> **WHAT YOU SHOULD DO**
Filter the records for lines holding the string "currently".

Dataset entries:
_ _ _ _
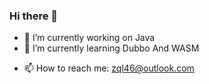 ### Hi there 👋

- 🔭 I’m currently working on Java
- 🌱 I’m currently learning Dubbo And WASM

<!-- - 🤔 I’m looking for help with ... -->
<!-- - 💬 Ask me about ... -->
- 📫 How to reach me: zql46@outlook.com
<!-- - 😄 Pronouns: ... -->
<!-- - ⚡ Fun fact: ... -->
_ _ _ _
> **YOUR RESPONSE**
- 🔭 I’m currently working on Java
- 🌱 I’m currently learning Dubbo And WASM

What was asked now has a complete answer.